### [Work required]
Of the entries below, return exactly those lines that fall between the one containing "0 | 12 | 208 |" and the one containing "0 | 2 | 139 |", the two end lines included.

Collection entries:
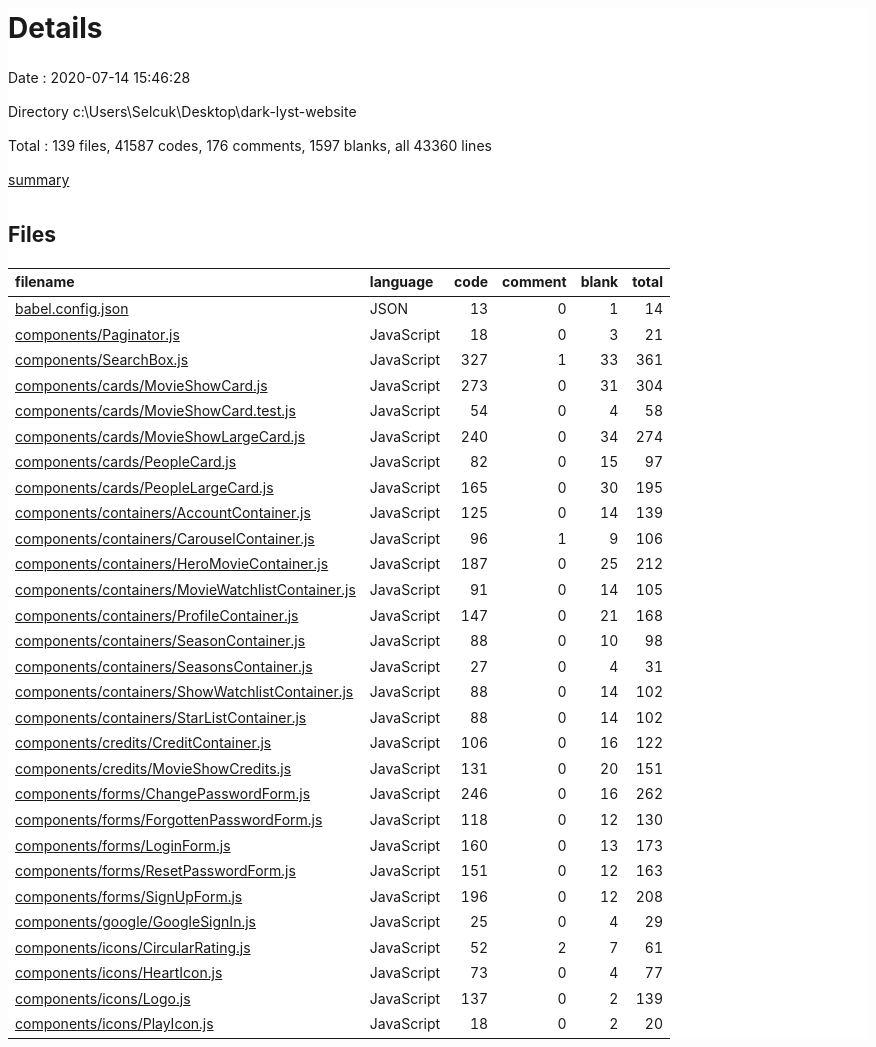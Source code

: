 # Details

Date : 2020-07-14 15:46:28

Directory c:\Users\Selcuk\Desktop\dark-lyst-website

Total : 139 files,  41587 codes, 176 comments, 1597 blanks, all 43360 lines

[summary](results.md)

## Files
| filename | language | code | comment | blank | total |
| :--- | :--- | ---: | ---: | ---: | ---: |
| [babel.config.json](/babel.config.json) | JSON | 13 | 0 | 1 | 14 |
| [components/Paginator.js](/components/Paginator.js) | JavaScript | 18 | 0 | 3 | 21 |
| [components/SearchBox.js](/components/SearchBox.js) | JavaScript | 327 | 1 | 33 | 361 |
| [components/cards/MovieShowCard.js](/components/cards/MovieShowCard.js) | JavaScript | 273 | 0 | 31 | 304 |
| [components/cards/MovieShowCard.test.js](/components/cards/MovieShowCard.test.js) | JavaScript | 54 | 0 | 4 | 58 |
| [components/cards/MovieShowLargeCard.js](/components/cards/MovieShowLargeCard.js) | JavaScript | 240 | 0 | 34 | 274 |
| [components/cards/PeopleCard.js](/components/cards/PeopleCard.js) | JavaScript | 82 | 0 | 15 | 97 |
| [components/cards/PeopleLargeCard.js](/components/cards/PeopleLargeCard.js) | JavaScript | 165 | 0 | 30 | 195 |
| [components/containers/AccountContainer.js](/components/containers/AccountContainer.js) | JavaScript | 125 | 0 | 14 | 139 |
| [components/containers/CarouselContainer.js](/components/containers/CarouselContainer.js) | JavaScript | 96 | 1 | 9 | 106 |
| [components/containers/HeroMovieContainer.js](/components/containers/HeroMovieContainer.js) | JavaScript | 187 | 0 | 25 | 212 |
| [components/containers/MovieWatchlistContainer.js](/components/containers/MovieWatchlistContainer.js) | JavaScript | 91 | 0 | 14 | 105 |
| [components/containers/ProfileContainer.js](/components/containers/ProfileContainer.js) | JavaScript | 147 | 0 | 21 | 168 |
| [components/containers/SeasonContainer.js](/components/containers/SeasonContainer.js) | JavaScript | 88 | 0 | 10 | 98 |
| [components/containers/SeasonsContainer.js](/components/containers/SeasonsContainer.js) | JavaScript | 27 | 0 | 4 | 31 |
| [components/containers/ShowWatchlistContainer.js](/components/containers/ShowWatchlistContainer.js) | JavaScript | 88 | 0 | 14 | 102 |
| [components/containers/StarListContainer.js](/components/containers/StarListContainer.js) | JavaScript | 88 | 0 | 14 | 102 |
| [components/credits/CreditContainer.js](/components/credits/CreditContainer.js) | JavaScript | 106 | 0 | 16 | 122 |
| [components/credits/MovieShowCredits.js](/components/credits/MovieShowCredits.js) | JavaScript | 131 | 0 | 20 | 151 |
| [components/forms/ChangePasswordForm.js](/components/forms/ChangePasswordForm.js) | JavaScript | 246 | 0 | 16 | 262 |
| [components/forms/ForgottenPasswordForm.js](/components/forms/ForgottenPasswordForm.js) | JavaScript | 118 | 0 | 12 | 130 |
| [components/forms/LoginForm.js](/components/forms/LoginForm.js) | JavaScript | 160 | 0 | 13 | 173 |
| [components/forms/ResetPasswordForm.js](/components/forms/ResetPasswordForm.js) | JavaScript | 151 | 0 | 12 | 163 |
| [components/forms/SignUpForm.js](/components/forms/SignUpForm.js) | JavaScript | 196 | 0 | 12 | 208 |
| [components/google/GoogleSignIn.js](/components/google/GoogleSignIn.js) | JavaScript | 25 | 0 | 4 | 29 |
| [components/icons/CircularRating.js](/components/icons/CircularRating.js) | JavaScript | 52 | 2 | 7 | 61 |
| [components/icons/HeartIcon.js](/components/icons/HeartIcon.js) | JavaScript | 73 | 0 | 4 | 77 |
| [components/icons/Logo.js](/components/icons/Logo.js) | JavaScript | 137 | 0 | 2 | 139 |
| [components/icons/PlayIcon.js](/components/icons/PlayIcon.js) | JavaScript | 18 | 0 | 2 | 20 |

### [Exercise output]
| [components/forms/SignUpForm.js](/components/forms/SignUpForm.js) | JavaScript | 196 | 0 | 12 | 208 |
| [components/google/GoogleSignIn.js](/components/google/GoogleSignIn.js) | JavaScript | 25 | 0 | 4 | 29 |
| [components/icons/CircularRating.js](/components/icons/CircularRating.js) | JavaScript | 52 | 2 | 7 | 61 |
| [components/icons/HeartIcon.js](/components/icons/HeartIcon.js) | JavaScript | 73 | 0 | 4 | 77 |
| [components/icons/Logo.js](/components/icons/Logo.js) | JavaScript | 137 | 0 | 2 | 139 |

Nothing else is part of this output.